In new interview, Pope Francis says he 'knew nothing' about McCarrick

In new interview, Pope Francis says he ‘knew nothing’ about McCarrick

In new interview, Pope Francis says he ‘knew nothing’ about McCarrick

Pope Francis greets the crowd during his general audience in St. Peter's Square at the Vatican May 22, 2019. (Credit: Paul Haring/CNS.)

In his first direct comments about the case of former Cardinal Theodore McCarrick, Pope Francis said that “about McCarrick I knew nothing, obviously, nothing, nothing.”

NEW YORK — In his first direct comments about the case of former Cardinal Theodore McCarrick, Pope Francis said that “about McCarrick I knew nothing, obviously, nothing, nothing.”

“I said it many times, I knew nothing, no idea,” Francis said in an interview with Mexican journalist Valentina Alazraki.

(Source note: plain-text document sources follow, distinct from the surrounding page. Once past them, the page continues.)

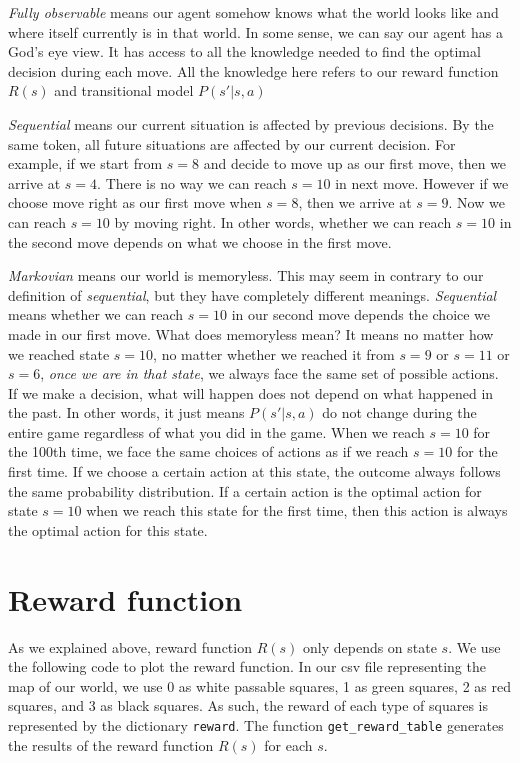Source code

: \documentclass[
	letterpaper
]{article}
\begin{document}
\textit{Fully observable} means our agent somehow knows what the world looks like and where itself currently is in that world. In some sense, we can say our agent has a God's eye view. 
It has access to all the knowledge needed to find the optimal decision during each move.
All the knowledge here refers to our reward function $R(s)$ and transitional model $P(s'| s, a)$

\textit{Sequential} means our current situation is affected by previous decisions. By the same token, all future situations are affected by our current decision.
For example, if we start from $s = 8$ and decide to move up as our first move, then we arrive at $s = 4$. There is no way we can reach $s = 10$ in next move.
However if we choose move right as our first move when $s = 8$, then we arrive at $s = 9$. Now we can reach $s = 10$ by moving right.
In other words, whether we can reach $s = 10$ in the second move depends on what we choose in the first move.

\textit{Markovian} means our world is memoryless.
This may seem in contrary to our definition of \textit{sequential}, but they have completely different meanings.
\textit{Sequential} means whether we can reach $s = 10$ in our second move depends the choice we made in our first move.
What does memoryless mean?
It means no matter how we reached state $s = 10$, no matter whether we reached it from $s  = 9$ or $s = 11$ or $s = 6$, \textit{once we are in that state}, we always face the same set of possible actions.
If we make a decision, what will happen does not depend on what happened in the past.
In other words, it just means $P(s'| s, a)$ do not change during the entire game regardless of what you did in the game.
When we reach $s = 10$ for the 100th time, we face the same choices of actions as if we reach $s = 10$ for the first time.
If we choose a certain action at this state, the outcome always follows the same probability distribution.
If a certain action is the optimal action for state $s = 10$ when we reach this state for the first time, then this action is always the optimal action for this state.


\section{Reward function}
As we explained above, reward function $R(s)$ only depends on state $s$.
We use the following code to plot the reward function.
In our csv file representing the map of our world, we use 0 as white passable squares, 1 as green squares, 2 as red squares, and 3 as black squares.
As such, the reward of each type of squares is represented by the dictionary \verb|reward|.
The function \verb|get_reward_table| generates the results of the reward function $R(s)$ for each $s$.
\end{document}
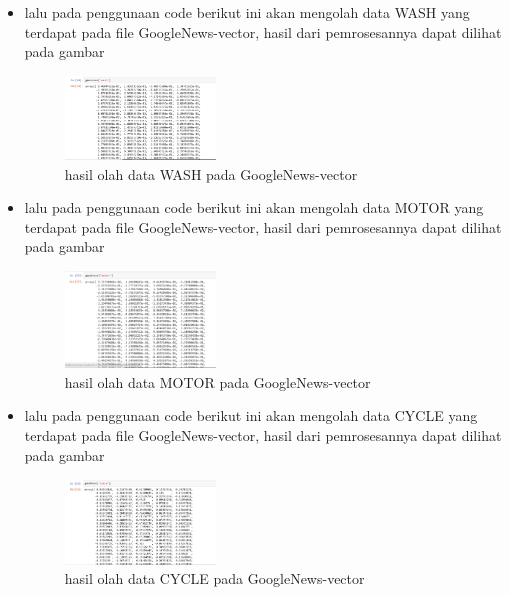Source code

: \begin{enumerate}
\begin{itemize}
        \item  lalu pada penggunaan code berikut ini akan mengolah data WASH yang terdapat pada file GoogleNews-vector, hasil dari pemrosesannya dapat dilihat pada gambar
        \begin{figure}[H]
            \includegraphics[width=4cm]{figures/1174096/tugas5/praktek1-10.PNG}
            \centering
            \caption{hasil olah data WASH pada GoogleNews-vector}
        \end{figure}
        
        \item  lalu pada penggunaan code berikut ini akan mengolah data MOTOR yang terdapat pada file GoogleNews-vector, hasil dari pemrosesannya dapat dilihat pada gambar 
        \begin{figure}[H]
            \includegraphics[width=4cm]{figures/1174096/tugas5/praktek1-11.PNG}
            \centering
            \caption{hasil olah data MOTOR pada GoogleNews-vector}
        \end{figure}
        
        \item  lalu pada penggunaan code berikut ini akan mengolah data CYCLE yang terdapat pada file GoogleNews-vector, hasil dari pemrosesannya dapat dilihat pada gambar
        \begin{figure}[H]
            \includegraphics[width=4cm]{figures/1174096/tugas5/praktek1-12.PNG}
            \centering
            \caption{hasil olah data CYCLE pada GoogleNews-vector}
        \end{figure}
        

\end{itemize}
\end{enumerate}
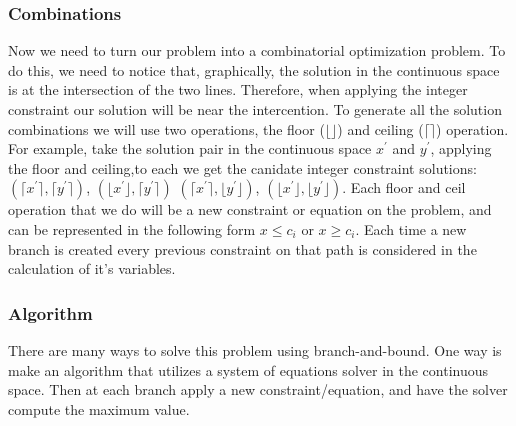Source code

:         \subsubsection{Combinations}
        Now we need to turn our problem into a combinatorial optimization problem.
        To do this, we need to notice that, graphically, the solution in the continuous space is at 
        the intersection of the two lines. Therefore, when applying the integer constraint our
        solution will be near the intercention. To generate all the solution combinations we will 
        use two operations, the floor ($\lfloor \rfloor$) and ceiling ($\lceil \rceil$) operation. 
        For example, take the solution pair in the continuous space $x^{'}$ and $y^{'}$,
        applying the floor and ceiling,to each we get the canidate integer constraint solutions:  
        $(\lceil x^{'} \rceil, \lceil y^{'} \rceil)$, $(\lfloor x^{'} \rfloor, \lceil y^{'} \rceil)$
        $(\lceil x^{'} \rceil, \lfloor y^{'} \rfloor)$, $(\lfloor x^{'} \rfloor, \lfloor y^{'} \rfloor)$.
        Each floor and ceil operation that we do will be a new constraint or equation on the problem,
        and can be represented in the following form $x \leq c_i$ or $x \geq c_i$. 
        Each time a new branch is created every previous constraint on that path is 
        considered in the calculation of it's variables.

        \subsubsection{Algorithm}
        There are many ways to solve this problem using branch-and-bound.
        One way is make an algorithm that utilizes a system of equations solver in the continuous space.
        Then at each branch apply a new constraint/equation, and have the solver compute the maximum value.
        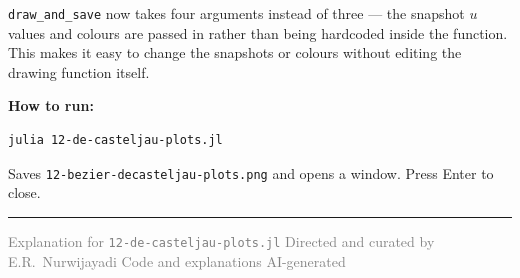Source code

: \documentclass[12pt, a4paper]{article}
\newcommand{\cd}[1]{\texttt{#1}}
\begin{document}
\cd{draw\_and\_save} now takes four arguments instead of
three --- the snapshot $u$ values and colours are passed
in rather than being hardcoded inside the function.
This makes it easy to change the snapshots or colours
without editing the drawing function itself.

\begin{notebox}
\textbf{How to run:}
\begin{verbatim}
julia 12-de-casteljau-plots.jl
\end{verbatim}
Saves \cd{12-bezier-decasteljau-plots.png} and opens a window.
Press Enter to close.
\end{notebox}

\vspace{2em}\hrule\vspace{0.5em}
{\small\textcolor{gray}{%
Explanation for \texttt{12-de-casteljau-plots.jl}
\textbar{} Directed and curated by E.R.\ Nurwijayadi
\textbar{} Code and explanations AI-generated}}
\end{document}
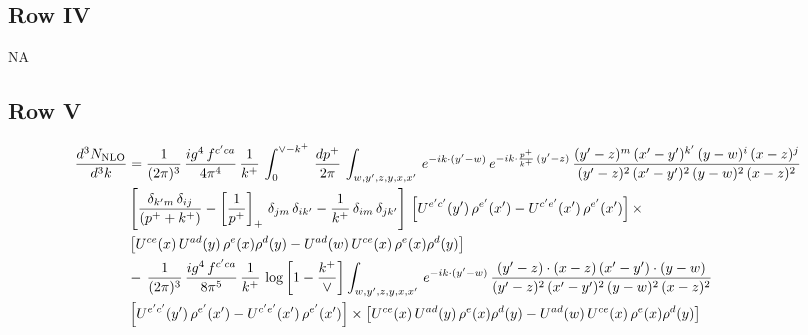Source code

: \documentclass[9pt]{article}
\numberwithin{equation}{section}
\begin{document}
\subsection{Row IV}
\textsc{NA}
\subsection{Row V}
\begin{align}
    \frac{d^{3}N_{\rm NLO}}{d^{3}k} & = \frac{1}{(2\pi)^{3}}\, \frac{ig^{4}\,f^{c'ca}}{4\pi^{4}}\, \frac{1}{k^{+}}\,\int_{0}^{\vee-k^{+}}\, \frac{dp^{+}}{2\pi}\, \int_{w,y',z,y,x,x'}\, e^{-ik\cdot (y'-w)}\, e^{-ik\cdot \frac{p^{+}}{k^{+}}\,(y'-z)}\,\frac{(y'-z)^{m}\,(x'-y')^{k'}\,(y-w)^{i}\,(x-z)^{j}}{(y'-z)^{2}\,(x'-y')^{2}\,(y-w)^{2}\,(x-z)^{2}}\notag \\ & \left[\frac{\delta_{k'm}\,\delta_{ij}}{(p^{+}+k^{+})}-\left[\frac{1}{p^{+}}\right]_{+}\,\delta_{jm}\,\delta_{ik'}-\frac{1}{k^{+}}\, \delta_{im}\, \delta_{jk'}\right]\, \left[U^{e'c'}(y')\,\rho^{e'}(x')-U^{c'e'}(x')\,\rho^{e'}(x')\right]\times \notag \\ &  \left[U^{ce}(x)\,U^{ad}(y)\,\rho^{e}(x)\rho^{d}(y)-U^{ad}(w)\,U^{ce}(x)\,\rho^{e}(x)\rho^{d}(y)\right]\notag \\ & -\,\frac{1}{(2\pi)^{3}}\, \frac{ig^{4}\,f^{c'ca}}{8\pi^{5}}\, \frac{1}{k^{+}}\, \log{\left[1-\frac{k^{+}}{\vee}\right]} \int_{w,y',z,y,x,x'}\, e^{-ik\cdot (y'-w)}\,\frac{(y'-z)\cdot (x-z)\,(x'-y')\cdot (y-w)}{(y'-z)^{2}\,(x'-y')^{2}\,(y-w)^{2}\,(x-z)^{2}}\notag \\ & \left[U^{e'c'}(y')\,\rho^{e'}(x')-U^{c'e'}(x')\,\rho^{e'}(x')\right]\times  \left[U^{ce}(x)\,U^{ad}(y)\,\rho^{e}(x)\rho^{d}(y)-U^{ad}(w)\,U^{ce}(x)\,\rho^{e}(x)\rho^{d}(y)\right]
\end{align}
\end{document}
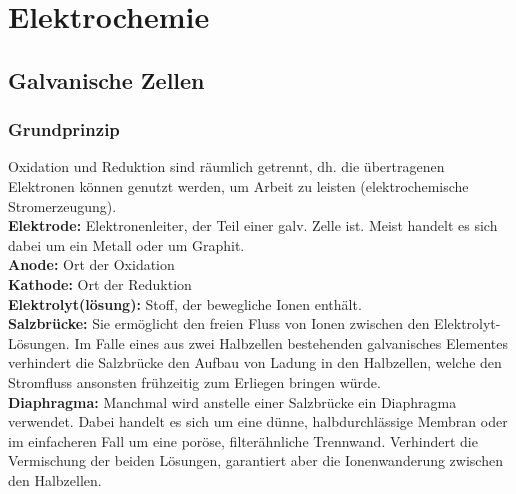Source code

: \section{Elektrochemie}

\subsection{Galvanische Zellen}

\subsubsection{Grundprinzip}
Oxidation und Reduktion sind räumlich getrennt, dh. die übertragenen Elektronen können genutzt werden, um Arbeit zu leisten (elektrochemische Stromerzeugung).\\
\textbf{Elektrode:} Elektronenleiter, der Teil einer galv. Zelle ist. Meist handelt es sich dabei um ein Metall oder um Graphit.\\
\textbf{Anode:} Ort der Oxidation \\
\textbf{Kathode:} Ort der Reduktion \\
\textbf{Elektrolyt(lösung):} Stoff, der bewegliche Ionen enthält.\\
\textbf{Salzbrücke:} Sie ermöglicht den freien Fluss von Ionen zwischen den Elektrolyt-Lösungen. Im Falle eines aus zwei Halbzellen bestehenden galvanisches Elementes verhindert die Salzbrücke den Aufbau von Ladung in den Halbzellen, welche den Stromfluss ansonsten frühzeitig zum Erliegen bringen würde.\\
\textbf{Diaphragma:} Manchmal wird anstelle einer Salzbrücke ein Diaphragma verwendet. Dabei handelt es sich um eine dünne, halbdurchlässige Membran oder im einfacheren Fall um eine poröse, filterähnliche Trennwand. Verhindert die Vermischung der beiden Lösungen, garantiert aber die Ionenwanderung zwischen den Halbzellen.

Speaking about the allegation made by Archbishop Carlo Maria Vigano, who claimed last August that he had told the pope about Vatican-imposed restrictions against the former Archbishop of Washington, Francis said that “I don’t remember if he told me about this. If it’s true or not. No idea! But you know that about McCarrick, I knew nothing. If not, I wouldn’t have remained quiet, right?”

McCarrick was removed from the college of cardinals last year, after he was alleged to have sexually abused both minors and seminarians. Earlier this year, the Vatican announced Francis had removed him from the clerical state, after he was found guilty.

RELATED: McCarrick correspondence confirms restrictions, speaks to Wuerl and China

In a wide-ranging interview, he also spoke about the United States and Mexico.

Speaking about the trip he took to Mexico in 2016, where he said Mass at the U.S. border, Francis said that he doesn’t understand this “new culture of defending territories by building a wall.”

“We know of one, the Berlin one, that brought us many headaches and a lot of suffering … But it seems that what man does is what animals don’t. Right? Man is the only animal that falls twice in the same hole. Right? We go back to the same. Right? [Man] lifts up walls as if this was the defense. Right? When the defense is dialogue, growth, welcoming and education, integration, or the healthy limit of saying ‘we can’t [welcome] anyone else.’”

Still talking about migration, the pontiff turned to the example of what’s going on in the Spanish region of Ceuta and Melilla, which is on the coast of North Africa and is separated from Morocco by razor-wire fences. Francis said that it’s cruel to separate children from their parents, and that it goes against natural law.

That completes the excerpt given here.